*Instructions for the task*
Give the number of lines in the data that contain the word "github"; no other text is needed.
Top of Data shown
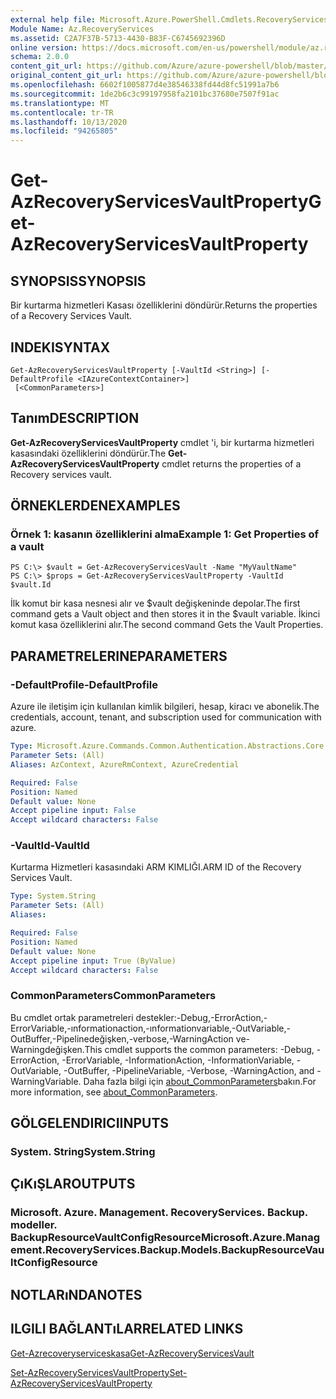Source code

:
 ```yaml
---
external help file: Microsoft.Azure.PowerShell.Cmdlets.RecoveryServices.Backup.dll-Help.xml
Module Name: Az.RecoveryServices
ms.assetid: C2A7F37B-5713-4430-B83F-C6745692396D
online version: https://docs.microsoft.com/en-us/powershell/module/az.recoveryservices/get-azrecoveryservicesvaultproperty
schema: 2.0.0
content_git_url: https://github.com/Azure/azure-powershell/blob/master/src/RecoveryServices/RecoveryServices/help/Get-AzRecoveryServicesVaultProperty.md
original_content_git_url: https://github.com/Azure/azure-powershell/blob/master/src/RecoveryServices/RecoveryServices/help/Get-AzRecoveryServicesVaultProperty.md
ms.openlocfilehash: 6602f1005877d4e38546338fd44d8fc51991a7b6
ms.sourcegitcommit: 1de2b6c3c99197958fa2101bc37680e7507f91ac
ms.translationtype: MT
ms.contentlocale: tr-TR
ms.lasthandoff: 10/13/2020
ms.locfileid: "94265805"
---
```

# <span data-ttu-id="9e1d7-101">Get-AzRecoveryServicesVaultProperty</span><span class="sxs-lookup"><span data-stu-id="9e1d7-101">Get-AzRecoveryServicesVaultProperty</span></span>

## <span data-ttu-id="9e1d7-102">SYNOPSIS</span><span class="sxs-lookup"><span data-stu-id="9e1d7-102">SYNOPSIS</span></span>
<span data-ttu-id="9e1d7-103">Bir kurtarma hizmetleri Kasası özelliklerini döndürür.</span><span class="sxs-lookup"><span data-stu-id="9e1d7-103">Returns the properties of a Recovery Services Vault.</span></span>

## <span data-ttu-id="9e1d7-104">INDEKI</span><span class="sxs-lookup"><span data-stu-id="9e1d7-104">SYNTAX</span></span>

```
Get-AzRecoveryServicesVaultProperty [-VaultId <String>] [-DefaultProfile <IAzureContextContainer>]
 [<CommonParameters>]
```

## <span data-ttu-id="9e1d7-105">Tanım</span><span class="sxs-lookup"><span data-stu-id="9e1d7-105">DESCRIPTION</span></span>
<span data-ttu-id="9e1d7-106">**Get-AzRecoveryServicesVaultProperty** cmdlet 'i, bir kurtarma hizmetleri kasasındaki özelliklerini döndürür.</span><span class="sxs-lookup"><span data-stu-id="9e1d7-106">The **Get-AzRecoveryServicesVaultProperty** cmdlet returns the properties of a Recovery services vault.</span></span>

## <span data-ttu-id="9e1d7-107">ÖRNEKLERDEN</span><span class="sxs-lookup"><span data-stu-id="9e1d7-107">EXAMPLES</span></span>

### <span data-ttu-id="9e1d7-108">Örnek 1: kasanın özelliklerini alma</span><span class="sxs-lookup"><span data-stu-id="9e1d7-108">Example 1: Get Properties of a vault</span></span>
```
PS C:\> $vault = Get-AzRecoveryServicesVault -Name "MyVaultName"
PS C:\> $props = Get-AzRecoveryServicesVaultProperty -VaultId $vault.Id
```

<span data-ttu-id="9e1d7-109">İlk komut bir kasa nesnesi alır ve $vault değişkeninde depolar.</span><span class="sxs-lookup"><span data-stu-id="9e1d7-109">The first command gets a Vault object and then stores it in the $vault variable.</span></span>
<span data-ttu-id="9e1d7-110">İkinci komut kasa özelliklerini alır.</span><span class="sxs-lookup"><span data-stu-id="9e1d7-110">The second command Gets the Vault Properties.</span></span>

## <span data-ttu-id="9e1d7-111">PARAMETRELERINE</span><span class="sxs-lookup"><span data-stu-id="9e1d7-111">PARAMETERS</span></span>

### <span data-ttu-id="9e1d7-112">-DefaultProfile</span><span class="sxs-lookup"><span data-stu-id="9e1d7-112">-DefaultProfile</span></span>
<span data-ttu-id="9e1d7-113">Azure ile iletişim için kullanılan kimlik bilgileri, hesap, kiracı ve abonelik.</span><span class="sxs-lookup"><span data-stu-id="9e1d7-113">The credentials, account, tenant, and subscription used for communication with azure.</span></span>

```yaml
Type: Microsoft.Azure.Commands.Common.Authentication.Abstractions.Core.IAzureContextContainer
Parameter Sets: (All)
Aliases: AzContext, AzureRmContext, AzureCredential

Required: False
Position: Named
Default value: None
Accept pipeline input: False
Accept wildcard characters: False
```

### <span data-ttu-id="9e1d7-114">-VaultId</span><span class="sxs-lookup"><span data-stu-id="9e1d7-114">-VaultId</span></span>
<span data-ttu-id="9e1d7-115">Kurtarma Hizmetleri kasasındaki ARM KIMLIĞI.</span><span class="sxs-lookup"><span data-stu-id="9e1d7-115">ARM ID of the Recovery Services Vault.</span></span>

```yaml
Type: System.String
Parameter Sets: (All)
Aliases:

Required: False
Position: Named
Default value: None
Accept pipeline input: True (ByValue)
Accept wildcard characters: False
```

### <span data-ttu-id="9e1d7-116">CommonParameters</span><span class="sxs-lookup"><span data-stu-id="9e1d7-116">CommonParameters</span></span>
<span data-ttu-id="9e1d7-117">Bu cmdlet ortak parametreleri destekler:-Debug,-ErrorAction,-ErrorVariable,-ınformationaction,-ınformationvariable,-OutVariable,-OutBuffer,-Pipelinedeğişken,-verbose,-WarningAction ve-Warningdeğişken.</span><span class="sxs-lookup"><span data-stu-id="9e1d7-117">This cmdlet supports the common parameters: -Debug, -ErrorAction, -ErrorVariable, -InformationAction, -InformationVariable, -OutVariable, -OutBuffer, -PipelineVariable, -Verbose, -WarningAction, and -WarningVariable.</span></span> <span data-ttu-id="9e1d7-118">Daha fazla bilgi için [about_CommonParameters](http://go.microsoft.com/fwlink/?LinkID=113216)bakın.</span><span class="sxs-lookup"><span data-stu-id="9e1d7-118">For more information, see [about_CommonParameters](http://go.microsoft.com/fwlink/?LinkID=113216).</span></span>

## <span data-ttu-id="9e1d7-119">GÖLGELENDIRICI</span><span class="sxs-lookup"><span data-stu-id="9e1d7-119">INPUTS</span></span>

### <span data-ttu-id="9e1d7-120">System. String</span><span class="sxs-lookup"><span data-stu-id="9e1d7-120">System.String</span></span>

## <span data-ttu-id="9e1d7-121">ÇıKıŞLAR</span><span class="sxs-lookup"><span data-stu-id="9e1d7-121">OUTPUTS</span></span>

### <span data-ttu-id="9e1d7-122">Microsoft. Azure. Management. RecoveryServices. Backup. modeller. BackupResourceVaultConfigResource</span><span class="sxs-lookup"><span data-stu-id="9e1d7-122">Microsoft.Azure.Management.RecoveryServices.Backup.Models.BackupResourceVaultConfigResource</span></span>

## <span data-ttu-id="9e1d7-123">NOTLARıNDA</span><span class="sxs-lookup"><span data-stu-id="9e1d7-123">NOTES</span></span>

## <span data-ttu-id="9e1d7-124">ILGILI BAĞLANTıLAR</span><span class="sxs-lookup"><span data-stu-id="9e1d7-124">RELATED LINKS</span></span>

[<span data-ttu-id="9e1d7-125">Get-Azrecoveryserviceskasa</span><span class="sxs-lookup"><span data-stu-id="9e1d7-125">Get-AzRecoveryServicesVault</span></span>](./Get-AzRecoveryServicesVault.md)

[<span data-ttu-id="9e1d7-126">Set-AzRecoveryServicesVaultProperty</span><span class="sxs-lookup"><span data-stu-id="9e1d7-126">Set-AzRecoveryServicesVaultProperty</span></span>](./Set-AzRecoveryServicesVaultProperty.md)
Bottom of Data shown
Top of Data shown
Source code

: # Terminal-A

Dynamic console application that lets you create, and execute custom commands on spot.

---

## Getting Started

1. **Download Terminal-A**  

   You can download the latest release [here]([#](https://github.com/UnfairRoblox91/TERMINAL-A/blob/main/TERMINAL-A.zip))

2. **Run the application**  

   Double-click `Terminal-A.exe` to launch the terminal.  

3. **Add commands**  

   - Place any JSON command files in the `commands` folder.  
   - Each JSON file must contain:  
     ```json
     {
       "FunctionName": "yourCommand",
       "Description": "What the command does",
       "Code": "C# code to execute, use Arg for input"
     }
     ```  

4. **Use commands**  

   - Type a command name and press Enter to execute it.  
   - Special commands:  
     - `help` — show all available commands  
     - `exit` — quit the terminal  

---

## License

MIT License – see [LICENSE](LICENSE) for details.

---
Bottom of Data shown
*Exercise solution*
3